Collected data

★ ★ ★ ★ ★

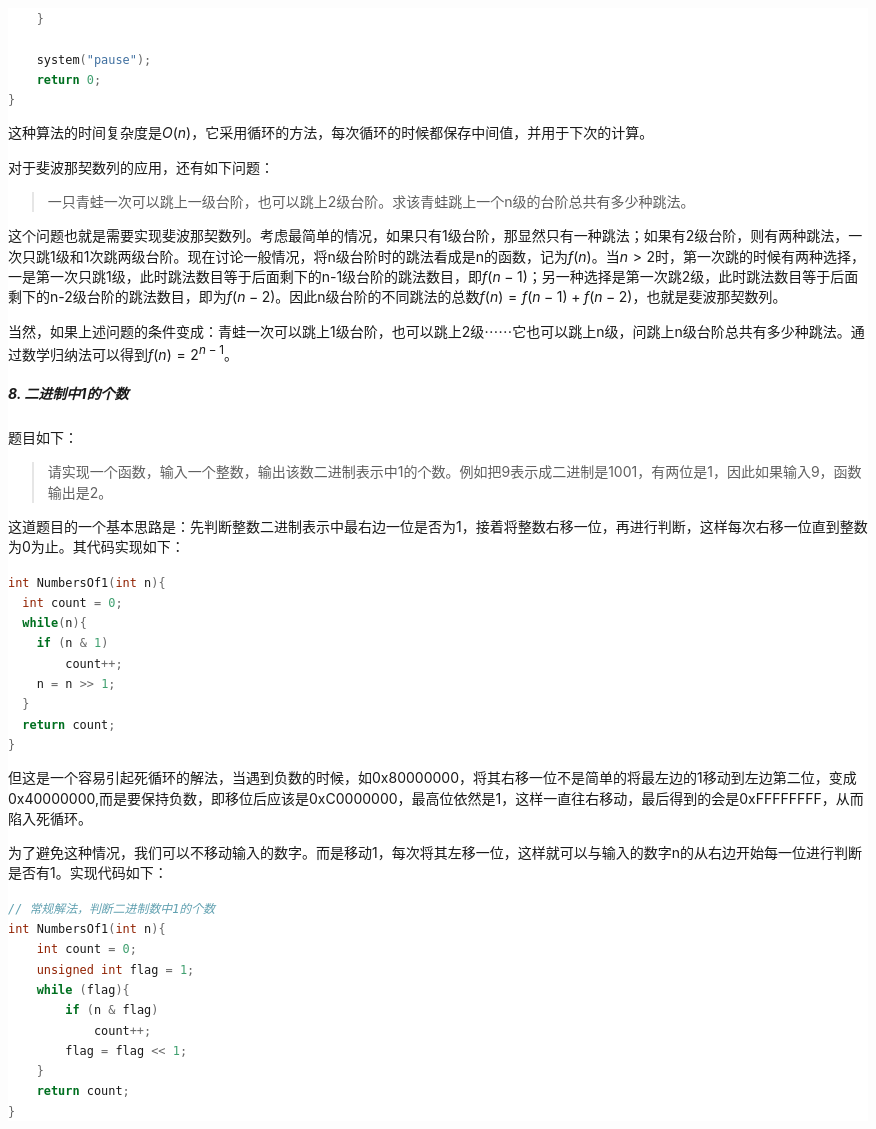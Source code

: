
 ```c++
	}

	system("pause");
	return 0;
}
```

这种算法的时间复杂度是$O(n)​$，它采用循环的方法，每次循环的时候都保存中间值，并用于下次的计算。

对于斐波那契数列的应用，还有如下问题：

> 一只青蛙一次可以跳上一级台阶，也可以跳上2级台阶。求该青蛙跳上一个n级的台阶总共有多少种跳法。

这个问题也就是需要实现斐波那契数列。考虑最简单的情况，如果只有1级台阶，那显然只有一种跳法；如果有2级台阶，则有两种跳法，一次只跳1级和1次跳两级台阶。现在讨论一般情况，将n级台阶时的跳法看成是n的函数，记为$f(n)$。当$n\gt 2$时，第一次跳的时候有两种选择，一是第一次只跳1级，此时跳法数目等于后面剩下的n-1级台阶的跳法数目，即$f(n-1)$；另一种选择是第一次跳2级，此时跳法数目等于后面剩下的n-2级台阶的跳法数目，即为$f(n-2)$。因此n级台阶的不同跳法的总数$f(n) = f(n-1) + f(n-2)$，也就是斐波那契数列。

当然，如果上述问题的条件变成：青蛙一次可以跳上1级台阶，也可以跳上2级$\cdots \cdots$它也可以跳上n级，问跳上n级台阶总共有多少种跳法。通过数学归纳法可以得到$f(n) = 2^{n-1}$。

##### 8. 二进制中1的个数

题目如下：

> 请实现一个函数，输入一个整数，输出该数二进制表示中1的个数。例如把9表示成二进制是1001，有两位是1，因此如果输入9，函数输出是2。

这道题目的一个基本思路是：先判断整数二进制表示中最右边一位是否为1，接着将整数右移一位，再进行判断，这样每次右移一位直到整数为0为止。其代码实现如下：

```c++
int NumbersOf1(int n){
  int count = 0;
  while(n){
    if (n & 1)
    	count++;
    n = n >> 1;
  }
  return count;
}
```

但这是一个容易引起死循环的解法，当遇到负数的时候，如0x80000000，将其右移一位不是简单的将最左边的1移动到左边第二位，变成0x40000000,而是要保持负数，即移位后应该是0xC0000000，最高位依然是1，这样一直往右移动，最后得到的会是0xFFFFFFFF，从而陷入死循环。

为了避免这种情况，我们可以不移动输入的数字。而是移动1，每次将其左移一位，这样就可以与输入的数字n的从右边开始每一位进行判断是否有1。实现代码如下：

```c++
// 常规解法，判断二进制数中1的个数
int NumbersOf1(int n){
	int count = 0;
	unsigned int flag = 1;
	while (flag){
		if (n & flag)
			count++;
		flag = flag << 1;
	}
	return count;
}
```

★ ★ ★ ★ ★

> _WORK REQUEST_:
For the data above, state how many lines contain "count"; the number is the whole answer.

> _WRITTEN RESPONSE_:
6